BEGIN
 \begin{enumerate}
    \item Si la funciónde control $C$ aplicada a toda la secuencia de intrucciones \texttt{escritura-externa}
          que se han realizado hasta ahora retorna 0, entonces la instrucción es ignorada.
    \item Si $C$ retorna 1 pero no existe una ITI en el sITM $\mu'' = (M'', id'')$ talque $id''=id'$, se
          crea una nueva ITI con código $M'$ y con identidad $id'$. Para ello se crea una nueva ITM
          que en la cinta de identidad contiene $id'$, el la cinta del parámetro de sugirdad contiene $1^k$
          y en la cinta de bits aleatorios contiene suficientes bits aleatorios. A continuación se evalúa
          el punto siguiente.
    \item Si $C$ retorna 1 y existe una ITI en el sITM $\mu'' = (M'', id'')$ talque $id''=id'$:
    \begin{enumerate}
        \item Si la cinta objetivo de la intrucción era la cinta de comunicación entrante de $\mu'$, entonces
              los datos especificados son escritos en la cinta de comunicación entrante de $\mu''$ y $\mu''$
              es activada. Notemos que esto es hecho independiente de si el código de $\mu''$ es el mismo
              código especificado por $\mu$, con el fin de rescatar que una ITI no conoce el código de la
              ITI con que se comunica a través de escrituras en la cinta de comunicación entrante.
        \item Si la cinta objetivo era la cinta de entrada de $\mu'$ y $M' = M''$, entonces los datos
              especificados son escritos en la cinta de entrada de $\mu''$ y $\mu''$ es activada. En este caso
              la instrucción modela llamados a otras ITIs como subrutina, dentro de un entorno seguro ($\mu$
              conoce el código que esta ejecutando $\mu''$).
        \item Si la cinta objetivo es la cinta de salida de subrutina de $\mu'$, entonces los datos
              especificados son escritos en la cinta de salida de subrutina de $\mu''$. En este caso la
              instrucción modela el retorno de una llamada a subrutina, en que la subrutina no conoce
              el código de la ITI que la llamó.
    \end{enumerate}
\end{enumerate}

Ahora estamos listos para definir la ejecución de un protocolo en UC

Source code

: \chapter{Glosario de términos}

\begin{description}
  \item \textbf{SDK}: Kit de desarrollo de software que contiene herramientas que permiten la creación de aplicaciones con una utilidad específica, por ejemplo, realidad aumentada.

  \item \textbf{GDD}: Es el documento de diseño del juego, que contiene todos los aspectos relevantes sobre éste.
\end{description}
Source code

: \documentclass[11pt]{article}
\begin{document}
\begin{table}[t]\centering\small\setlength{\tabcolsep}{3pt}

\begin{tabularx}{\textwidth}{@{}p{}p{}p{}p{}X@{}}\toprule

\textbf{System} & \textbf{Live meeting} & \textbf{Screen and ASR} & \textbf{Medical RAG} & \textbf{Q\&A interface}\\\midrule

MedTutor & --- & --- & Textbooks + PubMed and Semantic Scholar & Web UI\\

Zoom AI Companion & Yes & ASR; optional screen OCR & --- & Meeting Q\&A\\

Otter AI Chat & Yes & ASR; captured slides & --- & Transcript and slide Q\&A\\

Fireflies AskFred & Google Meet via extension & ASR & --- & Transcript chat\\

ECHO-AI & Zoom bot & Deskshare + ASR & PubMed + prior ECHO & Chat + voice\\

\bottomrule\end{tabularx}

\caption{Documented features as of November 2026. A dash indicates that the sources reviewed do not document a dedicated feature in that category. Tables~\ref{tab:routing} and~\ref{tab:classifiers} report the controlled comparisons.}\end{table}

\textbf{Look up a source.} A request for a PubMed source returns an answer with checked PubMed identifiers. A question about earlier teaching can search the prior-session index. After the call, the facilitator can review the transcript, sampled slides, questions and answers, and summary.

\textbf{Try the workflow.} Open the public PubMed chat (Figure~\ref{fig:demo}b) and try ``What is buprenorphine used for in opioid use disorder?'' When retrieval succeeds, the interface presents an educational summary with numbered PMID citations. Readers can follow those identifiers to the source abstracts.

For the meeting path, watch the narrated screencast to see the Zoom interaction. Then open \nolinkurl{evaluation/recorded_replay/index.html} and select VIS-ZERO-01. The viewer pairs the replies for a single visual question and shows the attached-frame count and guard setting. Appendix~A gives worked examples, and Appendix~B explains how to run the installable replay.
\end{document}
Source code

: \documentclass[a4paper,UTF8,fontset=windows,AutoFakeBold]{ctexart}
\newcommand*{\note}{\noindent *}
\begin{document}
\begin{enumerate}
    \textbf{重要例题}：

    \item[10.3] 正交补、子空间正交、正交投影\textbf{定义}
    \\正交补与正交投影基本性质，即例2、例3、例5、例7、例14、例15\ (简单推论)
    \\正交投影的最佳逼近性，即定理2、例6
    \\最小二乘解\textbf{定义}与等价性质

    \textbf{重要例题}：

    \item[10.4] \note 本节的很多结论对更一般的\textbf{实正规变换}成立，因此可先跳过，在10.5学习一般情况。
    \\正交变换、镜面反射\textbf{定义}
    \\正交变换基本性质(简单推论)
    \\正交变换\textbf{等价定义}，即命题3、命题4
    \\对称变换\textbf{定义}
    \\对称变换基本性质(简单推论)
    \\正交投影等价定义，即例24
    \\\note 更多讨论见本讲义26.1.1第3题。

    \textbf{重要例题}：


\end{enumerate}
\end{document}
END
**Work instructions:**
Please return every line of the listing exactly.

**Reply to the task:**
 \begin{enumerate}
    \item Si la funciónde control $C$ aplicada a toda la secuencia de intrucciones \texttt{escritura-externa}
          que se han realizado hasta ahora retorna 0, entonces la instrucción es ignorada.
    \item Si $C$ retorna 1 pero no existe una ITI en el sITM $\mu'' = (M'', id'')$ talque $id''=id'$, se
          crea una nueva ITI con código $M'$ y con identidad $id'$. Para ello se crea una nueva ITM
          que en la cinta de identidad contiene $id'$, el la cinta del parámetro de sugirdad contiene $1^k$
          y en la cinta de bits aleatorios contiene suficientes bits aleatorios. A continuación se evalúa
          el punto siguiente.
    \item Si $C$ retorna 1 y existe una ITI en el sITM $\mu'' = (M'', id'')$ talque $id''=id'$:
    \begin{enumerate}
        \item Si la cinta objetivo de la intrucción era la cinta de comunicación entrante de $\mu'$, entonces
              los datos especificados son escritos en la cinta de comunicación entrante de $\mu''$ y $\mu''$
              es activada. Notemos que esto es hecho independiente de si el código de $\mu''$ es el mismo
              código especificado por $\mu$, con el fin de rescatar que una ITI no conoce el código de la
              ITI con que se comunica a través de escrituras en la cinta de comunicación entrante.
        \item Si la cinta objetivo era la cinta de entrada de $\mu'$ y $M' = M''$, entonces los datos
              especificados son escritos en la cinta de entrada de $\mu''$ y $\mu''$ es activada. En este caso
              la instrucción modela llamados a otras ITIs como subrutina, dentro de un entorno seguro ($\mu$
              conoce el código que esta ejecutando $\mu''$).
        \item Si la cinta objetivo es la cinta de salida de subrutina de $\mu'$, entonces los datos
              especificados son escritos en la cinta de salida de subrutina de $\mu''$. En este caso la
              instrucción modela el retorno de una llamada a subrutina, en que la subrutina no conoce
              el código de la ITI que la llamó.
    \end{enumerate}
\end{enumerate}

Ahora estamos listos para definir la ejecución de un protocolo en UC

Source code

: \chapter{Glosario de términos}

\begin{description}
  \item \textbf{SDK}: Kit de desarrollo de software que contiene herramientas que permiten la creación de aplicaciones con una utilidad específica, por ejemplo, realidad aumentada.

  \item \textbf{GDD}: Es el documento de diseño del juego, que contiene todos los aspectos relevantes sobre éste.
\end{description}
Source code

: \documentclass[11pt]{article}
\begin{document}
\begin{table}[t]\centering\small\setlength{\tabcolsep}{3pt}

\begin{tabularx}{\textwidth}{@{}p{}p{}p{}p{}X@{}}\toprule

\textbf{System} & \textbf{Live meeting} & \textbf{Screen and ASR} & \textbf{Medical RAG} & \textbf{Q\&A interface}\\\midrule

MedTutor & --- & --- & Textbooks + PubMed and Semantic Scholar & Web UI\\

Zoom AI Companion & Yes & ASR; optional screen OCR & --- & Meeting Q\&A\\

Otter AI Chat & Yes & ASR; captured slides & --- & Transcript and slide Q\&A\\

Fireflies AskFred & Google Meet via extension & ASR & --- & Transcript chat\\

ECHO-AI & Zoom bot & Deskshare + ASR & PubMed + prior ECHO & Chat + voice\\

\bottomrule\end{tabularx}

\caption{Documented features as of November 2026. A dash indicates that the sources reviewed do not document a dedicated feature in that category. Tables~\ref{tab:routing} and~\ref{tab:classifiers} report the controlled comparisons.}\end{table}

\textbf{Look up a source.} A request for a PubMed source returns an answer with checked PubMed identifiers. A question about earlier teaching can search the prior-session index. After the call, the facilitator can review the transcript, sampled slides, questions and answers, and summary.

\textbf{Try the workflow.} Open the public PubMed chat (Figure~\ref{fig:demo}b) and try ``What is buprenorphine used for in opioid use disorder?'' When retrieval succeeds, the interface presents an educational summary with numbered PMID citations. Readers can follow those identifiers to the source abstracts.

For the meeting path, watch the narrated screencast to see the Zoom interaction. Then open \nolinkurl{evaluation/recorded_replay/index.html} and select VIS-ZERO-01. The viewer pairs the replies for a single visual question and shows the attached-frame count and guard setting. Appendix~A gives worked examples, and Appendix~B explains how to run the installable replay.
\end{document}
Source code

: \documentclass[a4paper,UTF8,fontset=windows,AutoFakeBold]{ctexart}
\newcommand*{\note}{\noindent *}
\begin{document}
\begin{enumerate}
    \textbf{重要例题}：

    \item[10.3] 正交补、子空间正交、正交投影\textbf{定义}
    \\正交补与正交投影基本性质，即例2、例3、例5、例7、例14、例15\ (简单推论)
    \\正交投影的最佳逼近性，即定理2、例6
    \\最小二乘解\textbf{定义}与等价性质

    \textbf{重要例题}：

    \item[10.4] \note 本节的很多结论对更一般的\textbf{实正规变换}成立，因此可先跳过，在10.5学习一般情况。
    \\正交变换、镜面反射\textbf{定义}
    \\正交变换基本性质(简单推论)
    \\正交变换\textbf{等价定义}，即命题3、命题4
    \\对称变换\textbf{定义}
    \\对称变换基本性质(简单推论)
    \\正交投影等价定义，即例24
    \\\note 更多讨论见本讲义26.1.1第3题。

    \textbf{重要例题}：


\end{enumerate}
\end{document}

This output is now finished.